By giving ourselves time to pause, rest, and reflect, it provides us with space to be creative and mindful.
I have since incorporated a rest and rejuvenate routine into my weekends. While I still often think, 'what’s next?', choosing to be mindful and reflective opens up the opportunity to be more intentional about the next steps.
I often discuss future goal-setting with my children, as they are all in a transitory stage in their lives. I have a junior in college, and a junior and senior in highschool. Understandably, these conversations can be a source of stress and anxiety, especially for a young, developing mind. Transitions in life often bring individuals into therapy to seek ways to navigate change in a positive, healthy manner. My goal as a therapist and teacher is to encourage my clients, students, and children to engage in Art Therapy, journaling, meditation, and read a book in order to manage stress.

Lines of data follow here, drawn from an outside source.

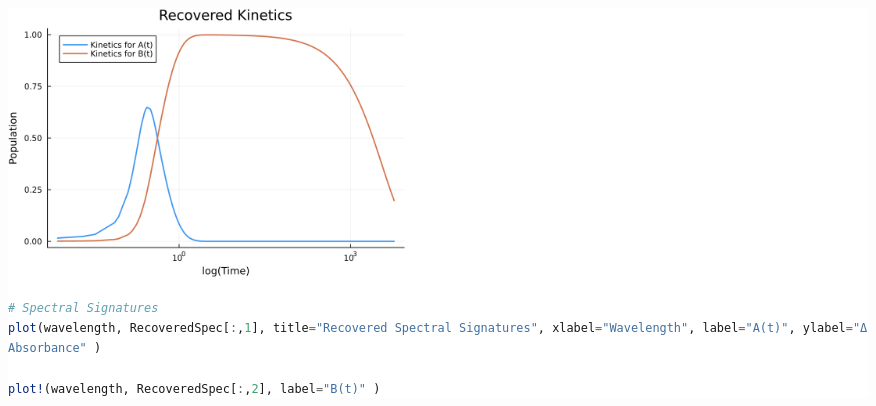 <img src="recKin.png" alt="recKin" width="400"/>


```julia
# Spectral Signatures
plot(wavelength, RecoveredSpec[:,1], title="Recovered Spectral Signatures", xlabel="Wavelength", label="A(t)", ylabel="Δ Absorbance" ) 

plot!(wavelength, RecoveredSpec[:,2], label="B(t)" ) 
```

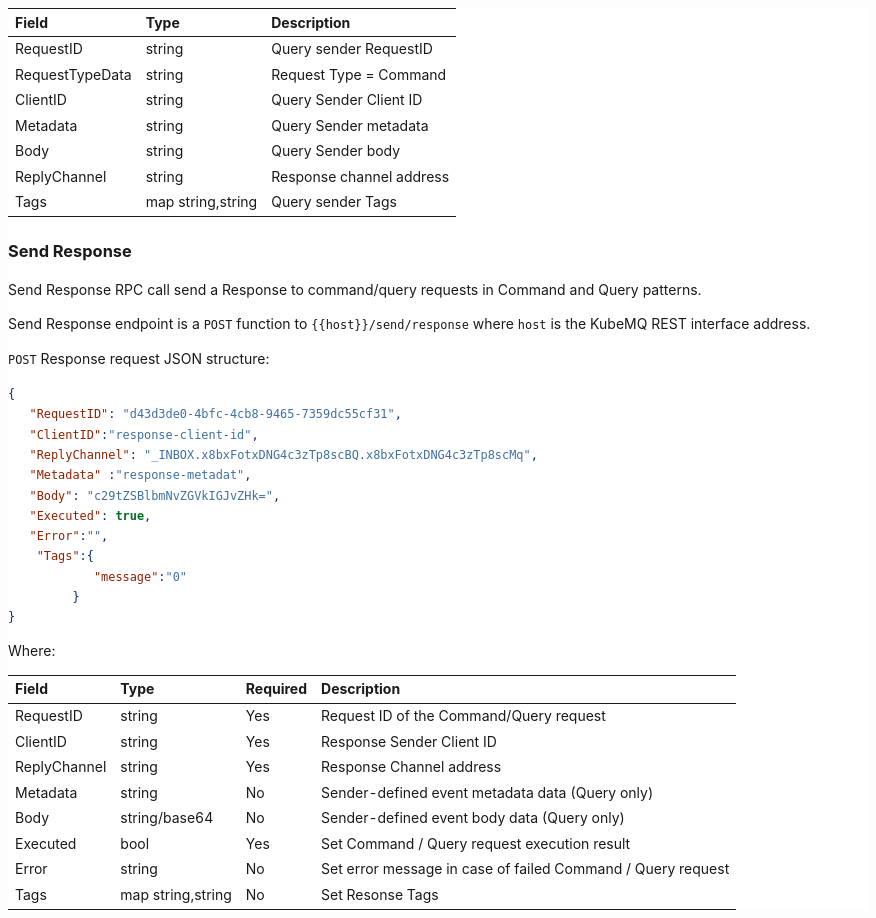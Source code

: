 | Field           | Type   | Description              |
|:----------------|:-------|:-------------------------|
| RequestID       | string | Query sender RequestID   |
| RequestTypeData | string | Request Type = Command   |
| ClientID        | string | Query Sender Client ID   |
| Metadata        | string | Query Sender metadata    |
| Body            | string | Query Sender body        |
| ReplyChannel    | string | Response channel address |
| Tags    | map string,string | Query sender Tags|

### Send Response
Send Response RPC call send a Response to command/query requests in Command and Query patterns.

Send Response endpoint is a `POST` function to `{{host}}/send/response` where `host` is the KubeMQ REST interface address.

`POST` Response request JSON structure:
``` json
{
   "RequestID": "d43d3de0-4bfc-4cb8-9465-7359dc55cf31",
   "ClientID":"response-client-id",
   "ReplyChannel": "_INBOX.x8bxFotxDNG4c3zTp8scBQ.x8bxFotxDNG4c3zTp8scMq",
   "Metadata" :"response-metadat",
   "Body": "c29tZSBlbmNvZGVkIGJvZHk=",
   "Executed": true,
   "Error":"",
    "Tags":{
            "message":"0"
         }
}

```
Where:

| Field        | Type          | Required | Description                                                 |
|:-------------|:--------------|:---------|:------------------------------------------------------------|
| RequestID    | string        | Yes      | Request ID of the Command/Query request                     |
| ClientID     | string        | Yes      | Response Sender Client ID                                   |
| ReplyChannel | string        | Yes      | Response Channel address                                    |
| Metadata     | string        | No       | Sender-defined event metadata data (Query only)             |
| Body         | string/base64 | No       | Sender-defined event body data (Query only)                 |
| Executed     | bool          | Yes      | Set Command / Query request execution result                |
| Error        | string        | No       | Set error message in case of failed Command / Query request |
| Tags           | map string,string| No      | Set Resonse Tags|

The days are long, and the years fly by.
Two years seemed like a long time when the program first started but looking back, it went by rather quickly. My oldest son recently realized how fast time flies when talking to his siblings about the time he learned how to drive. Four years later, his youngest sibling is now learning and that’s when it hit him, “Where did 4 years go?”. This sparked a conversation about living in the moment and making the most of the time that we have. If we set a long-term goal for ourselves, we can fill our time with activities that will help us reach that goal. During a time of reflection, we can appreciate the small accomplishments that lead up to our bigger, more complicated achievements. And while the years seem to fly by, at least they will be full of lived experiences.

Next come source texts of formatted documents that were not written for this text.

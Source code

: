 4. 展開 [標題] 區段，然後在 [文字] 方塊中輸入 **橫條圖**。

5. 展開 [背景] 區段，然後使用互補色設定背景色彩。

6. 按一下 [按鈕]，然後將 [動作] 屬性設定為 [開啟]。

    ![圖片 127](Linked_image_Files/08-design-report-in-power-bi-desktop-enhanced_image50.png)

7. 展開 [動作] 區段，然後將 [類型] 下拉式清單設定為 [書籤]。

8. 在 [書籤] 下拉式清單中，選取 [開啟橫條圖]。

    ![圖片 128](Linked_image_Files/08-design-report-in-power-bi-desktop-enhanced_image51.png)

Activity: 5 Minute Commitments
The last two years taught me that time is both inflexible and flexible. Inflexible due to the fact 5 minutes is 5 minutes. Flexible because we have a choice on how to use those 5 minutes.
Write down at least 5 goals you would like to accomplish today, but while doing so, pretend that time isn’t an issue. On your list, make sure you include some self-care items, like yoga, walking, or journaling.
Once you have completed that list, choose one or two items and give yourself 5 minutes to complete it. If one item is to go for a walk, quickly grab your shoes, jacket, phone and keys and take a brief walk outside. If it’s Yoga, remove your socks, grab a mat, and throw on a 5 minute yoga routine on YouTube.
Once you have accomplished a goal, head back to your list and cross it off. The reason why we want to do this in 5 minute intervals is two-fold:
You may realize that once you are walking outside (or engaging in another item on your list), you may decide that you would like to dedicate a little more time to that activity. That is completely fine, as the goal is to be productive.
You will feel a sense of accomplishment, which may motivate you to continue checking off things on your to-do list.